Material for this task:
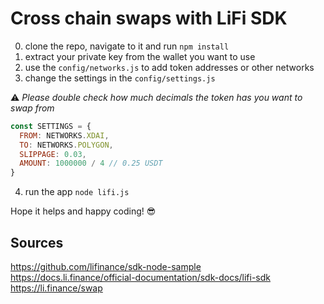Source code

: # Cross chain swaps with LiFi SDK

0. clone the repo, navigate to it and run `npm install`
1. extract your private key from the wallet you want to use
2. use the `config/networks.js` to add token addresses or other networks
3. change the settings in the `config/settings.js`

⚠ *Please double check how much decimals the token has you want to swap from*
```js
const SETTINGS = {
  FROM: NETWORKS.XDAI,
  TO: NETWORKS.POLYGON,
  SLIPPAGE: 0.03,
  AMOUNT: 1000000 / 4 // 0.25 USDT
}
```

4. run the app `node lifi.js`

Hope it helps and happy coding! 😎

## Sources
https://github.com/lifinance/sdk-node-sample  
https://docs.li.finance/official-documentation/sdk-docs/lifi-sdk  
https://li.finance/swap

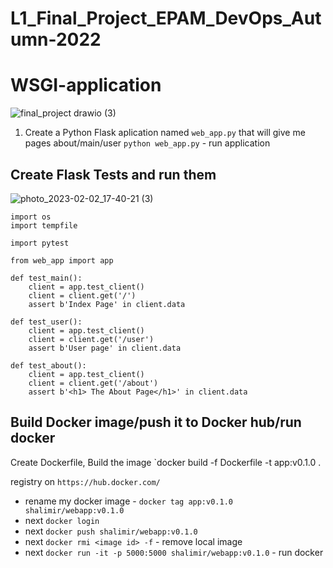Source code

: # L1_Final_Project_EPAM_DevOps_Autumn-2022
# WSGI-application
![final_project drawio (3)](https://user-images.githubusercontent.com/123692654/219263506-20760207-3a55-4379-b1bc-8321a877e80f.png)

1. Create a Python Flask aplication named `web_app.py` that will give me pages about/main/user 
`python web_app.py` - run application


## Create Flask Tests and run them
![photo_2023-02-02_17-40-21 (3)](https://user-images.githubusercontent.com/123692654/216374845-c4f7bc64-98f4-47b6-bad4-4c5079932108.jpg)
```
import os
import tempfile

import pytest

from web_app import app

def test_main():
    client = app.test_client()
    client = client.get('/')
    assert b'Index Page' in client.data

def test_user():
    client = app.test_client()
    client = client.get('/user')
    assert b'User page' in client.data

def test_about():
    client = app.test_client()
    client = client.get('/about')
    assert b'<h1> The About Page</h1>' in client.data
```
## Build Docker image/push it to Docker hub/run docker
Create Dockerfile, Build the image `docker build -f Dockerfile -t app:v0.1.0 .

registry on `https://hub.docker.com/`
- rename my docker image - `docker tag app:v0.1.0 shalimir/webapp:v0.1.0`
- next `docker login`
- next `docker push shalimir/webapp:v0.1.0`
- next `docker rmi <image id> -f` - remove local image
- next `docker run -it -p 5000:5000 shalimir/webapp:v0.1.0` - run docker

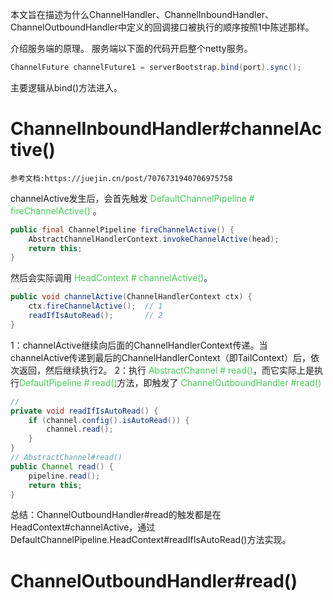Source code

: 本文旨在描述为什么ChannelHandler、ChannelInboundHandler、ChannelOutboundHandler中定义的回调接口被执行的顺序按照1中陈述那样。

介绍服务端的原理。
服务端以下面的代码开启整个netty服务。
```java
ChannelFuture channelFuture1 = serverBootstrap.bind(port).sync();
```
主要逻辑从bind()方法进入。





# ChannelInboundHandler#channelActive()

	参考文档:https://juejin.cn/post/7076731940706975758

channelActive发生后，会首先触发 <font color=44cf57>DefaultChannelPipeline # fireChannelActive() </font>。
```java
public final ChannelPipeline fireChannelActive() {  
    AbstractChannelHandlerContext.invokeChannelActive(head);  
    return this;
}
```
然后会实际调用 <font color=44cf57>HeadContext # channelActive()</font>。
```java
public void channelActive(ChannelHandlerContext ctx) {  
    ctx.fireChannelActive();  // 1
    readIfIsAutoRead();       // 2
}
```
1：channelActive继续向后面的ChannelHandlerContext传递。当channelActive传递到最后的ChannelHandlerContext（即TailContext）后，依次返回，然后继续执行2。
2：执行 <font color=44cf57>AbstractChannel # read()</font>，而它实际上是执行<font color=44cf57>DefaultPipeline # read()</font>方法，即触发了 <font color=44cf57>ChannelOutboundHandler #read()</font>
```java
// 
private void readIfIsAutoRead() {  
    if (channel.config().isAutoRead()) {  
        channel.read();  
    }  
}
// AbstractChannel#read()
public Channel read() {  
    pipeline.read();
    return this;
}
```
总结：ChannelOutboundHandler#read的触发都是在HeadContext#channelActive，通过DefaultChannelPipeline.HeadContext#readIfIsAutoRead()方法实现。



# ChannelOutboundHandler#read()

What you are asked to do:
Repeat the data word for word. Skip the pictures.

Your solution:
Source code

: # Cross chain swaps with LiFi SDK

0. clone the repo, navigate to it and run `npm install`
1. extract your private key from the wallet you want to use
2. use the `config/networks.js` to add token addresses or other networks
3. change the settings in the `config/settings.js`

⚠ *Please double check how much decimals the token has you want to swap from*
```js
const SETTINGS = {
  FROM: NETWORKS.XDAI,
  TO: NETWORKS.POLYGON,
  SLIPPAGE: 0.03,
  AMOUNT: 1000000 / 4 // 0.25 USDT
}
```

4. run the app `node lifi.js`

Hope it helps and happy coding! 😎

## Sources
https://github.com/lifinance/sdk-node-sample  
https://docs.li.finance/official-documentation/sdk-docs/lifi-sdk  
https://li.finance/swap

Source code

: # L1_Final_Project_EPAM_DevOps_Autumn-2022
# WSGI-application
![final_project drawio (3)](https://user-images.githubusercontent.com/123692654/219263506-20760207-3a55-4379-b1bc-8321a877e80f.png)

1. Create a Python Flask aplication named `web_app.py` that will give me pages about/main/user 
`python web_app.py` - run application


## Create Flask Tests and run them
![photo_2023-02-02_17-40-21 (3)](https://user-images.githubusercontent.com/123692654/216374845-c4f7bc64-98f4-47b6-bad4-4c5079932108.jpg)
```
import os
import tempfile

import pytest

from web_app import app

def test_main():
    client = app.test_client()
    client = client.get('/')
    assert b'Index Page' in client.data

def test_user():
    client = app.test_client()
    client = client.get('/user')
    assert b'User page' in client.data

def test_about():
    client = app.test_client()
    client = client.get('/about')
    assert b'<h1> The About Page</h1>' in client.data
```
## Build Docker image/push it to Docker hub/run docker
Create Dockerfile, Build the image `docker build -f Dockerfile -t app:v0.1.0 .

registry on `https://hub.docker.com/`
- rename my docker image - `docker tag app:v0.1.0 shalimir/webapp:v0.1.0`
- next `docker login`
- next `docker push shalimir/webapp:v0.1.0`
- next `docker rmi <image id> -f` - remove local image
- next `docker run -it -p 5000:5000 shalimir/webapp:v0.1.0` - run docker

Source code

: 本文旨在描述为什么ChannelHandler、ChannelInboundHandler、ChannelOutboundHandler中定义的回调接口被执行的顺序按照1中陈述那样。

介绍服务端的原理。
服务端以下面的代码开启整个netty服务。
```java
ChannelFuture channelFuture1 = serverBootstrap.bind(port).sync();
```
主要逻辑从bind()方法进入。





# ChannelInboundHandler#channelActive()

	参考文档:https://juejin.cn/post/7076731940706975758

channelActive发生后，会首先触发 <font color=44cf57>DefaultChannelPipeline # fireChannelActive() </font>。
```java
public final ChannelPipeline fireChannelActive() {  
    AbstractChannelHandlerContext.invokeChannelActive(head);  
    return this;
}
```
然后会实际调用 <font color=44cf57>HeadContext # channelActive()</font>。
```java
public void channelActive(ChannelHandlerContext ctx) {  
    ctx.fireChannelActive();  // 1
    readIfIsAutoRead();       // 2
}
```
1：channelActive继续向后面的ChannelHandlerContext传递。当channelActive传递到最后的ChannelHandlerContext（即TailContext）后，依次返回，然后继续执行2。
2：执行 <font color=44cf57>AbstractChannel # read()</font>，而它实际上是执行<font color=44cf57>DefaultPipeline # read()</font>方法，即触发了 <font color=44cf57>ChannelOutboundHandler #read()</font>
```java
// 
private void readIfIsAutoRead() {  
    if (channel.config().isAutoRead()) {  
        channel.read();  
    }  
}
// AbstractChannel#read()
public Channel read() {  
    pipeline.read();
    return this;
}
```
总结：ChannelOutboundHandler#read的触发都是在HeadContext#channelActive，通过DefaultChannelPipeline.HeadContext#readIfIsAutoRead()方法实现。



# ChannelOutboundHandler#read()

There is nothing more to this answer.